Looking back in time, the South Platte River once flowed over the current site of CPBS. This is confirmed by gravels found in the soil up on the ridge. The exposed faces of the canyons are composed of volcanic ash in many places. If you get the chance, take a walk with Dr. Robert Diffendal and listen to him explain the geological history of the site. It is a very informative, brisk walk.
In more recent history, the site was used by Native Americans. The canyons are home to many game species they hunted for food and the North Platte River flowed nearby. At times, gazing across the prairie you can almost image a large herd of bison grazing as they migrated through the area. Both the California and Mormon trails were just across the river, so it is possible the immigrants came over to gather wood or hunt for meat. It is also possible that the large herds of cattle driven up the Texas Trail to the railroad in Ogallala would have used the site to feed and water before being loaded onto the railcars headed east.

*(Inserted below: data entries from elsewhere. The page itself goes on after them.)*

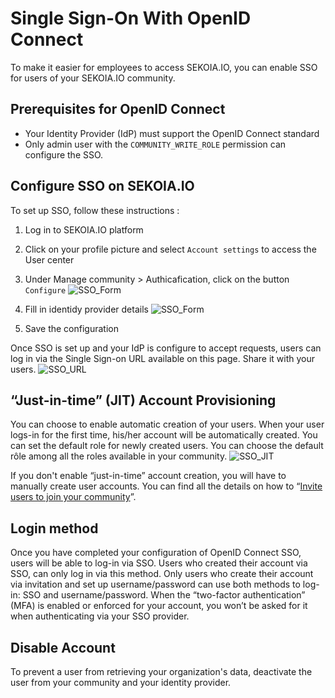 # Single Sign-On With OpenID Connect

To make it easier for employees to access SEKOIA.IO, you can enable SSO for users of your SEKOIA.IO community. 

## Prerequisites for OpenID Connect
- Your Identity Provider (IdP) must support the OpenID Connect standard
- Only admin user with the `COMMUNITY_WRITE_ROLE` permission can configure the SSO.

## Configure SSO on SEKOIA.IO

To set up SSO, follow these instructions :

1. Log in to SEKOIA.IO platform
2. Click on your profile picture and select `Account settings` to access the User center
3. Under Manage community > Authicafication, click on the button `Configure`
![SSO_Form](/assets/getting_started/SSO_Authentication.png)

5. Fill in identidy provider details
![SSO_Form](/assets/getting_started/SSO_identity.png)
7. Save the configuration

Once SSO is set up and your IdP is configure to accept requests, users can log in via the Single Sign-on URL available on this page.
Share it with your users.
![SSO_URL](/assets/getting_started/SSO_URL.png)


## “Just-in-time” (JIT) Account Provisioning 
You can choose to enable automatic creation of your users. When your user logs-in for the first time, his/her account will be automatically created. You can set the default role for newly created users. You can choose the default rôle among all the roles available in your community.
![SSO_JIT](/assets/getting_started/SSO_JIT.png)

If you don't enable “just-in-time” account creation, you will have to manually create user accounts. You can find all the details on how to “[Invite users to join your community](https://docs.sekoia.io/getting_started/invite_users/)”.


## Login method
Once you have completed your configuration of OpenID Connect SSO, users will be able to log-in via SSO.
Users who created their account via SSO, can only log in via this method. 
Only users who create their account via invitation and set up username/password can use both methods to log-in: SSO and username/password. 
When the “two-factor authentication” (MFA) is enabled or enforced for your account, you won’t be asked for it when authenticating via your SSO provider.


## Disable Account
To prevent a user from retrieving your organization's data, deactivate the user from your community and your identity provider.




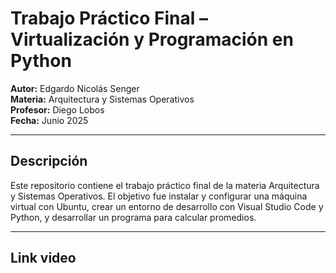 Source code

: # Trabajo Práctico Final – Virtualización y Programación en Python

**Autor:** Edgardo Nicolás Senger  
**Materia:** Arquitectura y Sistemas Operativos  
**Profesor:** Diego Lobos  
**Fecha:** Junio 2025

---

## Descripción

Este repositorio contiene el trabajo práctico final de la materia Arquitectura y Sistemas Operativos. El objetivo fue instalar y configurar una máquina virtual con Ubuntu, crear un entorno de desarrollo con Visual Studio Code y Python, y desarrollar un programa para calcular promedios.

---

## Link video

In 1911 Dr. S. P. Gainsforth learned that there was homestead land available in the area. He applied for the land and moved his family to the site in 1912. They proved up on the homestead in 1919. Dr. Gainsforth was a graduate of Northwestern University's Dental School and opened an office in the nearby town of Ogallala. One day a week he rode horseback to the train station in Lemoyne on the north side of the river to catch the train to Lewellen where he also provided dental care.

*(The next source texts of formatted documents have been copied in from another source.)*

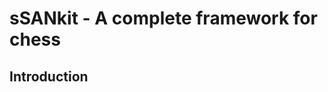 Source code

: sSANkit - A complete framework for chess
========================================

Introduction
------------ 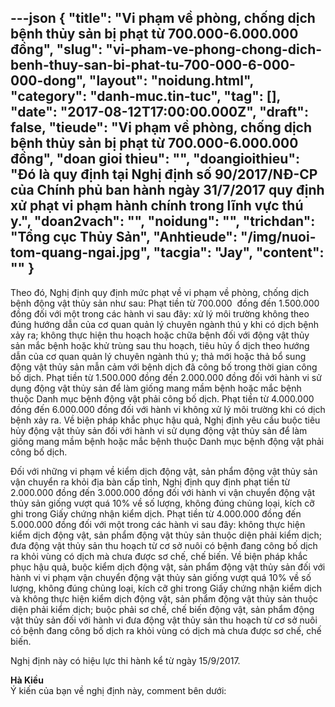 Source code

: ---json
{
    "title": "Vi phạm về phòng, chống dịch bệnh thủy sản bị phạt từ 700.000-6.000.000 đồng",
    "slug": "vi-pham-ve-phong-chong-dich-benh-thuy-san-bi-phat-tu-700-000-6-000-000-dong",
    "layout": "noidung.html",
    "category": "danh-muc.tin-tuc",
    "tag": [],
    "date": "2017-08-12T17:00:00.000Z",
    "draft": false,
    "tieude": "Vi phạm về phòng, chống dịch bệnh thủy sản bị phạt từ 700.000-6.000.000 đồng",
    "doan gioi thieu": "",
    "doangioithieu": "Đó là quy định tại Nghị định số 90/2017/NĐ-CP của Chính phủ ban hành ngày 31/7/2017 quy định xử phạt vi phạm hành chính trong lĩnh vực thú y.",
    "doan2vach": "",
    "noidung": "",
    "trichdan": "Tổng cục Thủy Sản",
    "Anhtieude": "/img/nuoi-tom-quang-ngai.jpg",
    "tacgia": "Jay",
    "__content__": ""
}
---
<p><span style="font-size:14px">Theo đ&oacute;, Nghị định quy định mức phạt về vi phạm về ph&ograve;ng, chống dịch bệnh động vật thủy sản như sau: Phạt tiền từ 700.000 &nbsp;đồng đến 1.500.000 đồng đối với một trong c&aacute;c h&agrave;nh vi sau đ&acirc;y: xử l&yacute; m&ocirc;i trường kh&ocirc;ng theo đ&uacute;ng hướng dẫn của cơ quan quản l&yacute; chuy&ecirc;n ng&agrave;nh th&uacute; y khi c&oacute; dịch bệnh xảy ra; kh&ocirc;ng thực hiện thu hoạch hoặc chữa bệnh đối với động vật thủy sản mắc bệnh hoặc khử tr&ugrave;ng sau thu hoạch, ti&ecirc;u hủy ổ dịch theo hướng dẫn của cơ quan quản l&yacute; chuy&ecirc;n ng&agrave;nh th&uacute; y; thả mới hoặc thả bổ sung động vật thủy sản mẫn cảm với bệnh dịch đ&atilde; c&ocirc;ng bố trong thời gian c&ocirc;ng bố dịch. Phạt tiền từ 1.500.000 đồng đến 2.000.000 đồng đối với h&agrave;nh vi sử dụng động vật thủy sản để l&agrave;m giống mang mầm bệnh hoặc mắc bệnh thuộc Danh mục bệnh động vật phải c&ocirc;ng bố dịch. Phạt tiền từ 4.000.000 đồng đến 6.000.000 đồng đối với h&agrave;nh vi kh&ocirc;ng xử l&yacute; m&ocirc;i trường khi c&oacute; dịch bệnh xảy ra. Về biện ph&aacute;p khắc phục hậu quả, Nghị định y&ecirc;u cầu buộc ti&ecirc;u hủy động vật thủy sản đối với h&agrave;nh vi sử dụng động vật thủy sản để l&agrave;m giống mang mầm bệnh hoặc mắc bệnh thuộc Danh mục bệnh động vật phải c&ocirc;ng bố dịch.</span></p>

<p><span style="font-size:14px">Đối với những vi phạm về kiểm dịch động vật, sản phẩm động vật thủy sản vận chuyển ra khỏi địa b&agrave;n cấp tỉnh, Nghị định quy định phạt tiền từ 2.000.000 đồng đến 3.000.000 đồng đối với h&agrave;nh vi vận chuyển động vật thủy sản giống vượt qu&aacute; 10% về số lượng, kh&ocirc;ng đ&uacute;ng chủng loại, k&iacute;ch cỡ ghi trong Giấy chứng nhận kiểm dịch. Phạt tiền từ 4.000.000 đồng đến 5.000.000 đồng đối với một trong c&aacute;c h&agrave;nh vi sau đ&acirc;y: kh&ocirc;ng thực hiện kiểm dịch động vật, sản phẩm động vật thủy sản thuộc diện phải kiểm dịch; đưa động vật thủy sản thu hoạch từ cơ sở nu&ocirc;i c&oacute; bệnh đang c&ocirc;ng bố dịch ra khỏi v&ugrave;ng c&oacute; dịch m&agrave; chưa được sơ chế, chế biến. Về biện ph&aacute;p khắc phục hậu quả, buộc kiểm dịch động vật, sản phẩm động vật thủy sản đối với h&agrave;nh vi vi phạm vận chuyển động vật thủy sản giống vượt qu&aacute; 10% về số lượng, kh&ocirc;ng đ&uacute;ng chủng loại, k&iacute;ch cỡ ghi trong Giấy chứng nhận kiểm dịch v&agrave; kh&ocirc;ng thực hiện kiểm dịch động vật, sản phẩm động vật thủy sản thuộc diện phải kiểm dịch; buộc phải sơ chế, chế biến động vật, sản phẩm động vật thủy sản đối với h&agrave;nh vi đưa động vật thủy sản thu hoạch từ cơ sở nu&ocirc;i c&oacute; bệnh đang c&ocirc;ng bố dịch ra khỏi v&ugrave;ng c&oacute; dịch m&agrave; chưa được sơ chế, chế biến.</span></p>

<p><span style="font-size:14px">Nghị định n&agrave;y c&oacute; hiệu lực thi h&agrave;nh kể từ ng&agrave;y 15/9/2017.</span></p>

<p><span style="font-size:14px"><strong>H&agrave; Kiều</strong></span><br />
&Yacute; kiến của bạn về nghị định n&agrave;y, comment b&ecirc;n dưới:</p>
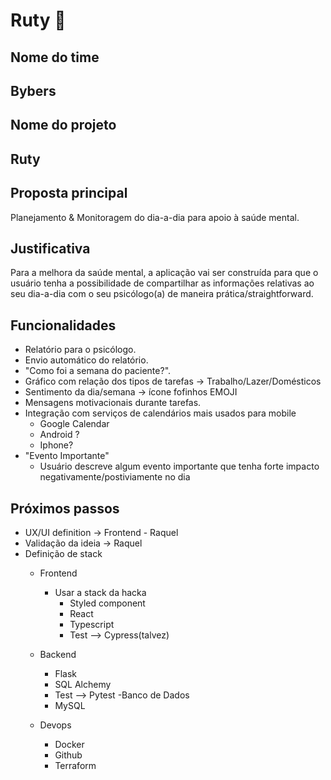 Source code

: # Ruty 👋

## Nome do time 
<h2> Bybers </h2>

## Nome do projeto
<h2> Ruty </h2>

## Proposta principal
  Planejamento & Monitoragem do dia-a-dia para apoio à saúde mental.

## Justificativa
  Para a melhora da saúde mental, a aplicação vai ser construída para que o usuário tenha a possibilidade de compartilhar as informações relativas ao seu dia-a-dia com o seu psicólogo(a) de maneira prática/straightforward.

## Funcionalidades
- Relatório para o psicólogo.
- Envio automático do relatório.
- "Como foi a semana do paciente?".
- Gráfico com relação dos tipos de tarefas -> Trabalho/Lazer/Domésticos
- Sentimento da dia/semana -> ícone fofinhos EMOJI
- Mensagens motivacionais durante tarefas.
- Integração com serviços de calendários mais usados para mobile
  - Google Calendar
  - Android ?
  - Iphone?
- "Evento Importante"
  - Usuário descreve algum evento importante que tenha forte impacto negativamente/postiviamente no dia

## Próximos passos
- UX/UI definition -> Frontend - Raquel
- Validação da ideia -> Raquel
- Definição de stack
  - Frontend
    - Usar a stack da hacka
      - Styled component
      - React
      - Typescript
      - Test --> Cypress(talvez)

  - Backend
    - Flask
    - SQL Alchemy
    - Test --> Pytest
  -Banco de Dados
    - MySQL
  - Devops
    - Docker
    - Github
    - Terraform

In 1935, following the Dust Bowl era, plans were being made to build Kingsley Dam on the North Platte River. 320 acres of the Gainsforth crop land was needed for the project and subsequently sold to the Central Nebraska Public Power and Irrigation District. The dam would impound water of the North Platte to provide for irrigation of crops during the dry summer months in central Nebraska. That same year Dr. Gainsforth's son, Burdett, graduated from the University of Nebraska's Dental College. In 1940, Central condemned another 400 acres on the west side of the Gainsforth ranch. The Gainsforths' retained a permanent easement to pasture livestock on the property. During the Second World War, Dr. Burdett Gainsforth was assigned to teach Army and Navy dentists at the University of Iowa. In 1943 he married his bride, Myrna Scott, and following the war they returned to a private practice in Ogallala.
In 1949 Mrs. S. P. Gainsforth and Mrs. Robert Goodall decided to build a campsite for the Girl Scouts as a memorial to their husbands. The Burdett Gainsforth family was also part of this project. Over the next few years the lodge and about a dozen cabins were built. The gift to the Girl Scouts included a clause that stated if they stopped using the facility for camping it would revert to the donors, so in 1965 the property was returned to the family. For the next 10 years the camp was used intermittently by church and school groups.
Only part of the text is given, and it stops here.